Schema Therapy was delivered weekly for 40 sessions in the first year and then with 10 booster sessions in the second year. Clarification-Oriented Psychotherapy and TAU were weekly with an open ended number of sessions.
Schema Therapy is a relatively new approach developed by Dr. Jeffrey Young of New York City and Columbia University in large part explicitly to treat personality disorders. It is an integrative psychotherapy drawing on CBT, Gestalt, and psychoanalytic psychotherapies to create a unique, structured therapy with a cohesive model of etiology and treatment.
This present study investigated typical treatment settings rather than rare expert, highly structured, specialized situations. The therapists using Schema Therapy in the study were not experts in Schema Therapy. In fact, they were therapists already employed in Dutch community mental health centers who expressed interest in Schema Therapy, received four days of training, and then peer supervision throughout the study (as well as yearly expert supervision). This study suggests that Schema Therapy can realistically be implemented effectively in typical therapy settings.
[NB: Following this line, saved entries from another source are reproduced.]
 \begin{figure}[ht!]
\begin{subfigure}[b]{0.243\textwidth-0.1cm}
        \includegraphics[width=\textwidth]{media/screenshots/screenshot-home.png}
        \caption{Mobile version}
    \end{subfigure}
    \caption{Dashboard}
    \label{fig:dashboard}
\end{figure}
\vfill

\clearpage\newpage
An important additional finding of this study is that therapists trained in Schema Therapy by actively practicing techniques in their training sessions and receiving immediate feedback did significantly better than therapists trained in Schema Therapy primarily by readings, lecture and video examples of techniques. This is rare and important data in the literature. Being able to compare treatment outcomes based on style of therapist training can guide future training in Schema Therapy and perhaps psychotherapy more generally.
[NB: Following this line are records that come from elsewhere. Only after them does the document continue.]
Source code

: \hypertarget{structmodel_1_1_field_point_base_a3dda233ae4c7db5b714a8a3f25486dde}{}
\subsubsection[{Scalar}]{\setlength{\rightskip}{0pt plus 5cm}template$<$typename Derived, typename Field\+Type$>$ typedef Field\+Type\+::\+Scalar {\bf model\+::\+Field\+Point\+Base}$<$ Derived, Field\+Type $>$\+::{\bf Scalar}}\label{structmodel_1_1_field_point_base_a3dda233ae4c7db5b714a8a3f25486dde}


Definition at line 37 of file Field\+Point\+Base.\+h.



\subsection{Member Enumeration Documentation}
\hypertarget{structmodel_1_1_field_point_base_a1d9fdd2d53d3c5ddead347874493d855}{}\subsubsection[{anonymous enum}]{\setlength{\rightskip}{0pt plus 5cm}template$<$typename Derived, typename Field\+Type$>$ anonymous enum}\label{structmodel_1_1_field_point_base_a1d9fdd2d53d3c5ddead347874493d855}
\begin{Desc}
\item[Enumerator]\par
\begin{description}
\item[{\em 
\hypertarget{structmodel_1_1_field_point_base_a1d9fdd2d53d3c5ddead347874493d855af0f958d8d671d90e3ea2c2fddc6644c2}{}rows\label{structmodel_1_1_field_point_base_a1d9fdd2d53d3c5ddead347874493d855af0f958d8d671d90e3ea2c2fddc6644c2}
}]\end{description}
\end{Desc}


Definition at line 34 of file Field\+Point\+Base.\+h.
Some of the primary investigators conducting this study will be presenting and discussing this research in detail at the bi-annual international Schema Therapy conference this June in Istanbul.
One of the most recent developments is a group version of Schema Therapy developed by Farrell & Shaw (2012) in the Midwest USA. Outcome studies on group demonstrate even larger effect sizes than individual for BPD (Farrell, et al, 2009; Reiss, Lieb, Arntz, Shaw & Farrell (2012). An international randomized controlled trial led by Arntz and Farrell is underway at 14 sites in six countries comparing varying doses of combined group and individual schema therapy to the usual community treatment provided for patients with BPD. The group model (Farrell, Reiss & Shaw, 2014) is also being tested for other personality disorders in ongoing studies in Europe.
Schema Therapy has spread quickly around the world spurred, in part, by the impressive series of findings in recent outcome studies. Since its adoption in the United States lags far behind the rest of the world, the investigators are especially interested in disseminating this information to the many patients and professionals who would benefit from this important advance.